No sé qué sentiste cuando fuiste detenida hace unos días. Tal vez te visualizaste como tu marido, joven y con apariencia de un octogenario… ¿por que sí lo has visto, verdad? Es un pobre ermitaño odiado por muchos que de seguro de salir libre, le pasaría lo que al asesino de John Lennon y ala asesina de Selena, una aporreada segura y si no es que la muerte apenas tuvieran un pie fuera de prisión.

Oye Karime, ¿no te acongoja ver el desabasto de ánimo y de bienes en tu tierra veracruzana? Caray, tu expresión cínica dice que no. Y es que nada más en un mes te gastas al menos 77 mil dólares cuando una mujer pensionada aquí en México recibe cuatro mil pesos y creo que hasta me excedo.

Ay, Karime, tus dioses te agarren confesada el día que caigas en manos mexicanas, pero no en las garras de la corruptela que colma la justicia mexicana, no, en manos del pueblo, de esos de los que te burlaste. Si bien te va, unos añitos en la cárcel para terminar saliendo como la maestra Elva Esther Gordillo, vieja y devaluada políticamente hablando. Si mal te va, no se me ocurre otra cosa que Antonieta de Versalles, ahí te la dejo para que la recuerdes.

No me imagino a tus hijos, criados en el pecado de la avaricia viviendo en nuestro país. Seguro serían víctimas del bullying. Recuerda que somos el país número uno ya no sólo en obesidad, (y no lo digo por tu marido) también en carrilla escolar.

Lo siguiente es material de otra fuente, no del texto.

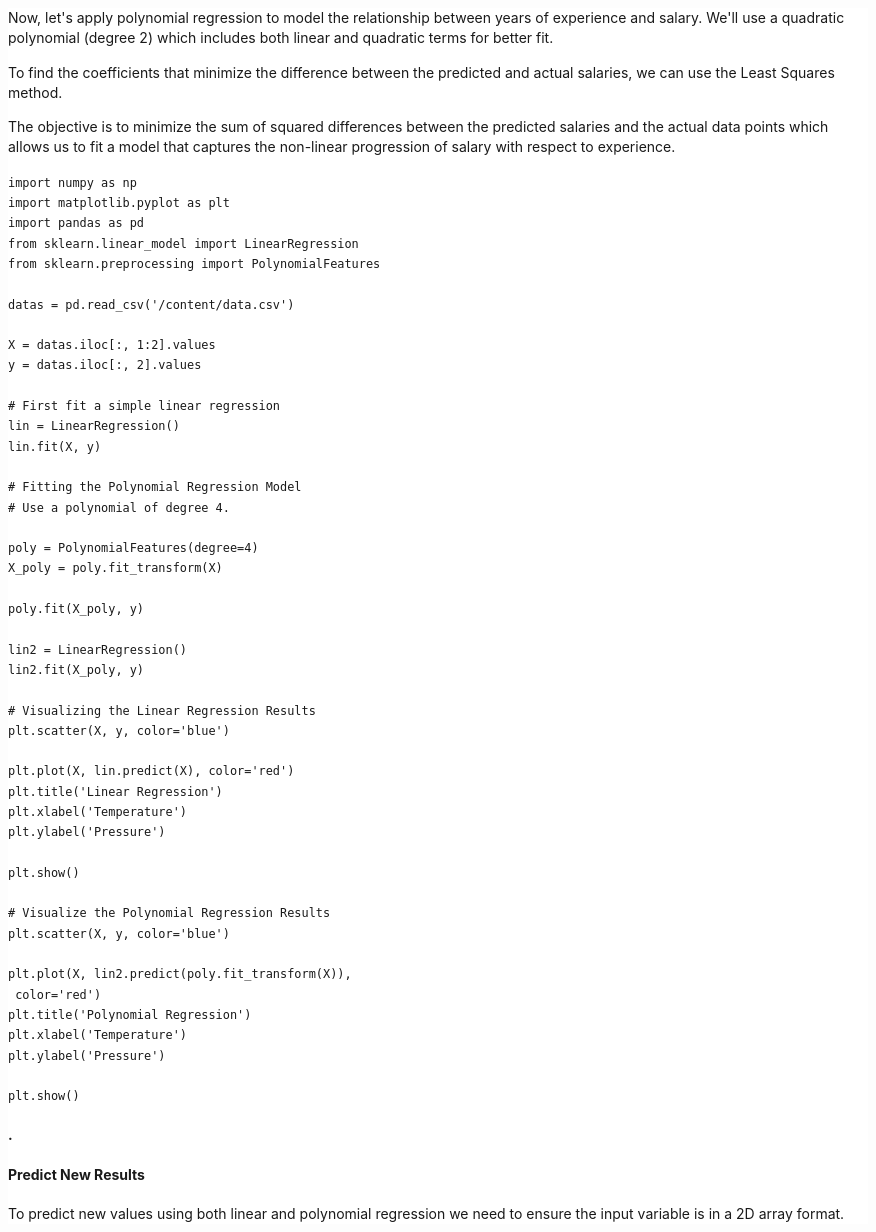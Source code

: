 Now, let's apply polynomial regression to model the relationship between years of experience and salary. We'll use a quadratic polynomial (degree 2) which includes both linear and quadratic terms for better fit.

To find the coefficients that minimize the difference between the predicted and actual salaries, we can use the Least Squares method. 

The objective is to minimize the sum of squared differences between the predicted salaries and the actual data points which allows us to fit a model that captures the non-linear progression of salary with respect to experience.

```
import numpy as np
import matplotlib.pyplot as plt
import pandas as pd
from sklearn.linear_model import LinearRegression
from sklearn.preprocessing import PolynomialFeatures

datas = pd.read_csv('/content/data.csv')

X = datas.iloc[:, 1:2].values
y = datas.iloc[:, 2].values

# First fit a simple linear regression 
lin = LinearRegression()
lin.fit(X, y)

# Fitting the Polynomial Regression Model
# Use a polynomial of degree 4.

poly = PolynomialFeatures(degree=4)
X_poly = poly.fit_transform(X)

poly.fit(X_poly, y)

lin2 = LinearRegression()
lin2.fit(X_poly, y)

# Visualizing the Linear Regression Results
plt.scatter(X, y, color='blue')

plt.plot(X, lin.predict(X), color='red')
plt.title('Linear Regression')
plt.xlabel('Temperature')
plt.ylabel('Pressure')

plt.show()

# Visualize the Polynomial Regression Results
plt.scatter(X, y, color='blue')

plt.plot(X, lin2.predict(poly.fit_transform(X)),
 color='red')
plt.title('Polynomial Regression')
plt.xlabel('Temperature')
plt.ylabel('Pressure')

plt.show()
```
#### .
#### Predict New Results
To predict new values using both linear and polynomial regression we need to ensure the input variable is in a 2D array format.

Estuviste detenida unas cinco horas que de seguro se te hicieron 50. Para pronto sacaste tu monedero y sin más pagaste 150 mil libras esterlinas de fianza y para que te dieran un chance de llevar el oprobio en libertad. Pagaste 3.5 millones de pesos como si fuera una bondadosa propina en el supermercado. Creo que a estas alturas vas entendiendo que ya fueron muchos los escupitajos que habías lanzado al cielo y que de pronto la justicia se te presento con un “Ya estuvo” lo bastante penoso.

Ay, Karime, pues qué te podemos decir. Simplemente no supiste mover el abanico con la maestría debida y eso, eso te costará muy caro. Adieu.